### Given records

- Opening Delimiter -

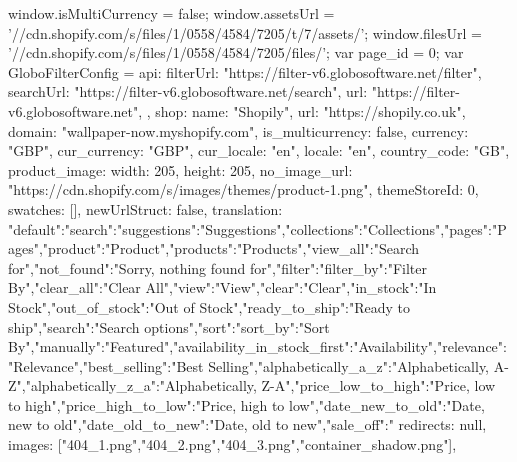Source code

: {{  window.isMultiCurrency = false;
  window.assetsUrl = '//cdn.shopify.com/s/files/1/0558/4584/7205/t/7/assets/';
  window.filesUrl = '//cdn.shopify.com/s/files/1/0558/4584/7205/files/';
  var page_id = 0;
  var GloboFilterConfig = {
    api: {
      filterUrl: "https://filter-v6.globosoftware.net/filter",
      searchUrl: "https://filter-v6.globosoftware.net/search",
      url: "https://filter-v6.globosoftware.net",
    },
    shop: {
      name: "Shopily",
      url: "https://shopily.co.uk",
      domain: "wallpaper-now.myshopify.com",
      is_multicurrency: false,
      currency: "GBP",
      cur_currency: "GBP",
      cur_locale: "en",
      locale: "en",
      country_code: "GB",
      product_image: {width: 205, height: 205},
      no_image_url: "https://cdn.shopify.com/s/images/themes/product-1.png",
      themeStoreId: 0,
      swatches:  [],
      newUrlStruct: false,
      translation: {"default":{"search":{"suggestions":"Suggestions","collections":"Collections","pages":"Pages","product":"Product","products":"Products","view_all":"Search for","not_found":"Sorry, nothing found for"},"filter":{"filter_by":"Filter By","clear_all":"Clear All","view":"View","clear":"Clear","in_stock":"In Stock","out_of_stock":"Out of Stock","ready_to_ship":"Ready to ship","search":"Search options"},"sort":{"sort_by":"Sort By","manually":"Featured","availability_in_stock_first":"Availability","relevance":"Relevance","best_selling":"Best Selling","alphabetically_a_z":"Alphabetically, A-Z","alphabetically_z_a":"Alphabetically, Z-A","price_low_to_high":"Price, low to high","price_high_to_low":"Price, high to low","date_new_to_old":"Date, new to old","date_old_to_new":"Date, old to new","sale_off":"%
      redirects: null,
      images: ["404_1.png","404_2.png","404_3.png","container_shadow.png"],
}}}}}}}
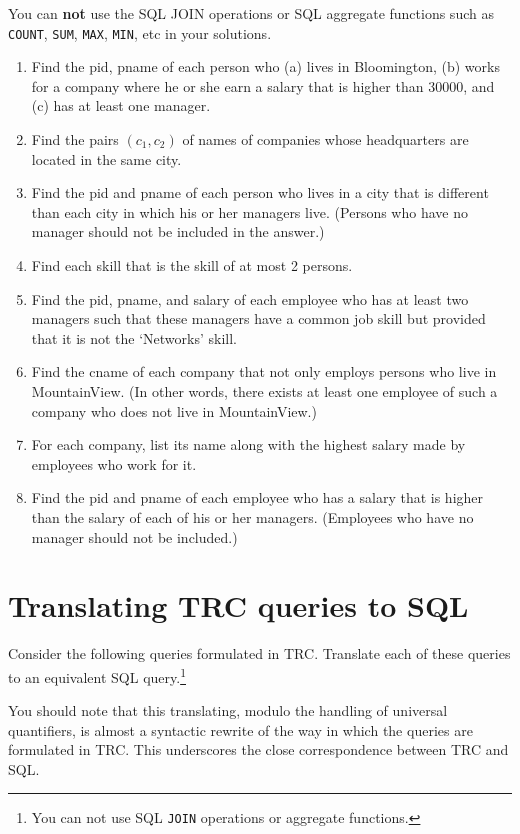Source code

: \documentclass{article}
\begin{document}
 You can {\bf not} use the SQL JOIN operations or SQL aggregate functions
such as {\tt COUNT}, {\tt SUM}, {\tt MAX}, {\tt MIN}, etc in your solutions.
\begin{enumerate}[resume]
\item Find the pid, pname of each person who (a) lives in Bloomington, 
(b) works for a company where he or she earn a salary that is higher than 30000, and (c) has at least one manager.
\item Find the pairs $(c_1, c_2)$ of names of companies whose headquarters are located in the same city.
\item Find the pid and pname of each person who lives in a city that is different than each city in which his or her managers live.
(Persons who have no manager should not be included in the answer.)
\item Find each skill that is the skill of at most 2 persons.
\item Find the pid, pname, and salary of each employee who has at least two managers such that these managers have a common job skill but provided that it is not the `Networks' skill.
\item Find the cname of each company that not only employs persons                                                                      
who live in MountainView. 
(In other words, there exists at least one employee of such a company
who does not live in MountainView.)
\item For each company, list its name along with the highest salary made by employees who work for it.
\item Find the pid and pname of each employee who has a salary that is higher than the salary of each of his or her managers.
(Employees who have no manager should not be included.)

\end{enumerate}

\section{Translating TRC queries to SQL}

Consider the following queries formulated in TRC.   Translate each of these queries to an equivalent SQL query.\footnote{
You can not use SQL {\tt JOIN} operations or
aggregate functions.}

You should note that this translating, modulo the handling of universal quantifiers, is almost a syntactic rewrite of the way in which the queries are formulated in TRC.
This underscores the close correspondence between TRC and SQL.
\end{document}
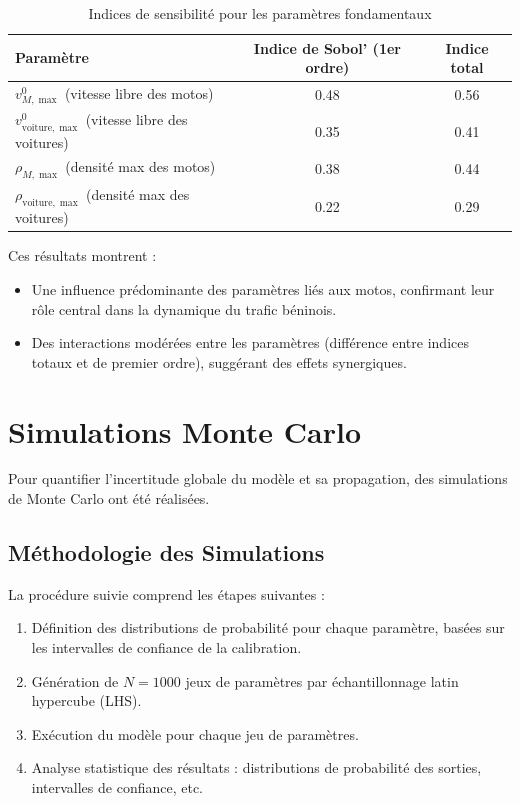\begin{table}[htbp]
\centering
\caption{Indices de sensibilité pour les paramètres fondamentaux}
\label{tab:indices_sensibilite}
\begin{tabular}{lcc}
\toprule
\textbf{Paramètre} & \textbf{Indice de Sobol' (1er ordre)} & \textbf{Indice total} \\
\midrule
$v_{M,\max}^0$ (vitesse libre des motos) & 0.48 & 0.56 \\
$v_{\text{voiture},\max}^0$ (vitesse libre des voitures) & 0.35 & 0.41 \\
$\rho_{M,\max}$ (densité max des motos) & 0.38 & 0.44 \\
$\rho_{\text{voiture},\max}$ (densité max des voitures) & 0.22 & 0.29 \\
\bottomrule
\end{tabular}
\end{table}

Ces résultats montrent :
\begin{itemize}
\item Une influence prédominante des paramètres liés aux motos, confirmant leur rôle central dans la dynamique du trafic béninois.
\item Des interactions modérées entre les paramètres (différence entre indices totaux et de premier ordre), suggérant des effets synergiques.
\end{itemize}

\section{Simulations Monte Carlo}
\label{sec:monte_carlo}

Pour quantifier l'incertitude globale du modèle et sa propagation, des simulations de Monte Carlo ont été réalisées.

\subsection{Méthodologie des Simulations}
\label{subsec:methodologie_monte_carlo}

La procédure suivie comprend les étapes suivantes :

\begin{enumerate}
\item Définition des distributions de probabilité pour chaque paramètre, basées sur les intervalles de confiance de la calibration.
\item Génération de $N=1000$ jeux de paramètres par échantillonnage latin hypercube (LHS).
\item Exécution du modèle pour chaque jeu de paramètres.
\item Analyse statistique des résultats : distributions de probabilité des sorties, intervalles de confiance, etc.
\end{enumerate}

- Closing Delimiter -

From the entries above, output every line exactly and omit any image.

### Answer box
Source code

: {{  window.isMultiCurrency = false;
  window.assetsUrl = '//cdn.shopify.com/s/files/1/0558/4584/7205/t/7/assets/';
  window.filesUrl = '//cdn.shopify.com/s/files/1/0558/4584/7205/files/';
  var page_id = 0;
  var GloboFilterConfig = {
    api: {
      filterUrl: "https://filter-v6.globosoftware.net/filter",
      searchUrl: "https://filter-v6.globosoftware.net/search",
      url: "https://filter-v6.globosoftware.net",
    },
    shop: {
      name: "Shopily",
      url: "https://shopily.co.uk",
      domain: "wallpaper-now.myshopify.com",
      is_multicurrency: false,
      currency: "GBP",
      cur_currency: "GBP",
      cur_locale: "en",
      locale: "en",
      country_code: "GB",
      product_image: {width: 205, height: 205},
      no_image_url: "https://cdn.shopify.com/s/images/themes/product-1.png",
      themeStoreId: 0,
      swatches:  [],
      newUrlStruct: false,
      translation: {"default":{"search":{"suggestions":"Suggestions","collections":"Collections","pages":"Pages","product":"Product","products":"Products","view_all":"Search for","not_found":"Sorry, nothing found for"},"filter":{"filter_by":"Filter By","clear_all":"Clear All","view":"View","clear":"Clear","in_stock":"In Stock","out_of_stock":"Out of Stock","ready_to_ship":"Ready to ship","search":"Search options"},"sort":{"sort_by":"Sort By","manually":"Featured","availability_in_stock_first":"Availability","relevance":"Relevance","best_selling":"Best Selling","alphabetically_a_z":"Alphabetically, A-Z","alphabetically_z_a":"Alphabetically, Z-A","price_low_to_high":"Price, low to high","price_high_to_low":"Price, high to low","date_new_to_old":"Date, new to old","date_old_to_new":"Date, old to new","sale_off":"%
      redirects: null,
      images: ["404_1.png","404_2.png","404_3.png","container_shadow.png"],
}}}}}}}
Source code

: \documentclass{article}
\begin{document}
 You can {\bf not} use the SQL JOIN operations or SQL aggregate functions
such as {\tt COUNT}, {\tt SUM}, {\tt MAX}, {\tt MIN}, etc in your solutions.
\begin{enumerate}[resume]
\item Find the pid, pname of each person who (a) lives in Bloomington, 
(b) works for a company where he or she earn a salary that is higher than 30000, and (c) has at least one manager.
\item Find the pairs $(c_1, c_2)$ of names of companies whose headquarters are located in the same city.
\item Find the pid and pname of each person who lives in a city that is different than each city in which his or her managers live.
(Persons who have no manager should not be included in the answer.)
\item Find each skill that is the skill of at most 2 persons.
\item Find the pid, pname, and salary of each employee who has at least two managers such that these managers have a common job skill but provided that it is not the `Networks' skill.
\item Find the cname of each company that not only employs persons                                                                      
who live in MountainView. 
(In other words, there exists at least one employee of such a company
who does not live in MountainView.)
\item For each company, list its name along with the highest salary made by employees who work for it.
\item Find the pid and pname of each employee who has a salary that is higher than the salary of each of his or her managers.
(Employees who have no manager should not be included.)

\end{enumerate}

\section{Translating TRC queries to SQL}

Consider the following queries formulated in TRC.   Translate each of these queries to an equivalent SQL query.\footnote{
You can not use SQL {\tt JOIN} operations or
aggregate functions.}

You should note that this translating, modulo the handling of universal quantifiers, is almost a syntactic rewrite of the way in which the queries are formulated in TRC.
This underscores the close correspondence between TRC and SQL.
\end{document}
\begin{table}[htbp]
\centering
\caption{Indices de sensibilité pour les paramètres fondamentaux}
\label{tab:indices_sensibilite}
\begin{tabular}{lcc}
\toprule
\textbf{Paramètre} & \textbf{Indice de Sobol' (1er ordre)} & \textbf{Indice total} \\
\midrule
$v_{M,\max}^0$ (vitesse libre des motos) & 0.48 & 0.56 \\
$v_{\text{voiture},\max}^0$ (vitesse libre des voitures) & 0.35 & 0.41 \\
$\rho_{M,\max}$ (densité max des motos) & 0.38 & 0.44 \\
$\rho_{\text{voiture},\max}$ (densité max des voitures) & 0.22 & 0.29 \\
\bottomrule
\end{tabular}
\end{table}

Ces résultats montrent :
\begin{itemize}
\item Une influence prédominante des paramètres liés aux motos, confirmant leur rôle central dans la dynamique du trafic béninois.
\item Des interactions modérées entre les paramètres (différence entre indices totaux et de premier ordre), suggérant des effets synergiques.
\end{itemize}

\section{Simulations Monte Carlo}
\label{sec:monte_carlo}

Pour quantifier l'incertitude globale du modèle et sa propagation, des simulations de Monte Carlo ont été réalisées.

\subsection{Méthodologie des Simulations}
\label{subsec:methodologie_monte_carlo}

La procédure suivie comprend les étapes suivantes :

\begin{enumerate}
\item Définition des distributions de probabilité pour chaque paramètre, basées sur les intervalles de confiance de la calibration.
\item Génération de $N=1000$ jeux de paramètres par échantillonnage latin hypercube (LHS).
\item Exécution du modèle pour chaque jeu de paramètres.
\item Analyse statistique des résultats : distributions de probabilité des sorties, intervalles de confiance, etc.
\end{enumerate}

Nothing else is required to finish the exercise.